– Volamos desde Miami a Tegucigalpa -dice Michelle Keating-, y luego pasamos cinco días de terror. Había minas antipersona. Había serpientes. Había gente que se moría de hambre. El alcalde de Tegucigalpa se había matado la semana antes en un accidente de helicóptero.
Keating mira las fotografías de un montón de álbumes y dice:
– Fue el huracán Mitch. Yo nunca había imaginado que presenciaría un desastre semejante.
En octubre de 1998 el huracán Mitch arrasó la República de Honduras con vientos de doscientos noventa kilómetros por hora y días enteros de lluvias torrenciales, con sesenta y cinco centímetros cúbicos en un solo día. Murieron 9.071 personas en Centroamérica, 5.657 de ellas en Honduras, donde sigue habiendo 8.058 personas desaparecidas. Un millón cuatrocientas mil personas se quedaron sin casa y el setenta por ciento de las cosechas del país quedaron destruidas.

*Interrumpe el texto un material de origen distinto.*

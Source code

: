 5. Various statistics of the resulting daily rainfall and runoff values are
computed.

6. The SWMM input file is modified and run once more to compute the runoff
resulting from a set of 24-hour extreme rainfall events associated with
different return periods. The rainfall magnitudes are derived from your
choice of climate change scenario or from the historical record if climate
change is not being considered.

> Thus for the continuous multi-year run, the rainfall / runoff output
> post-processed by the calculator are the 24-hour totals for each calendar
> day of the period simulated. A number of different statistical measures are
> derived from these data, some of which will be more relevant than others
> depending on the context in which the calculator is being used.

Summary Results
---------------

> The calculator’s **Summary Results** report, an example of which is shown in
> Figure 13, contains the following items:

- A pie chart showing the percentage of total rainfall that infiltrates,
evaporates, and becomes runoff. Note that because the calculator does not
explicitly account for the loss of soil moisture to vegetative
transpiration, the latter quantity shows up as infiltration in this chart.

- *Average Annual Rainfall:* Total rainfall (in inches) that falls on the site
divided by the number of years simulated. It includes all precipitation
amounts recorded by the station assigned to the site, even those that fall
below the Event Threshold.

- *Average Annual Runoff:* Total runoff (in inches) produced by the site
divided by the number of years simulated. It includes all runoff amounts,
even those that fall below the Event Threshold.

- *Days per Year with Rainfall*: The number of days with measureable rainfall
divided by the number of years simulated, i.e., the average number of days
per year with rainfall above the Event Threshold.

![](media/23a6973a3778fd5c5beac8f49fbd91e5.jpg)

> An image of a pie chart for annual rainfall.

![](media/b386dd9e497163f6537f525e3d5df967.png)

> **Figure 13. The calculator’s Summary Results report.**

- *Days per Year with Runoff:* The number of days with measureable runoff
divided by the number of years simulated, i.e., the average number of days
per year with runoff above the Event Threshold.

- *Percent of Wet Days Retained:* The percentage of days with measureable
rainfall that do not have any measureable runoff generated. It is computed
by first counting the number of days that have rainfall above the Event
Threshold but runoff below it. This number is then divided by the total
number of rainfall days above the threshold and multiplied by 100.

En los días posteriores a la tormenta la ciudad de Tegucigalpa era una cloaca abierta, atiborrada de barro y de cadáveres. Hubo un brote de malaria. También de dengue. Las ratas transmitían la leptospirosis, que causa fallos hepáticos y renales y la muerte. En aquella ciudad de mineros, situada a mil quinientos metros sobre el nivel del mar, un tercio de los edificios quedaron destruidos. El alcalde de la ciudad murió mientras inspeccionaba los daños en helicóptero. Los saqueos se generalizaron.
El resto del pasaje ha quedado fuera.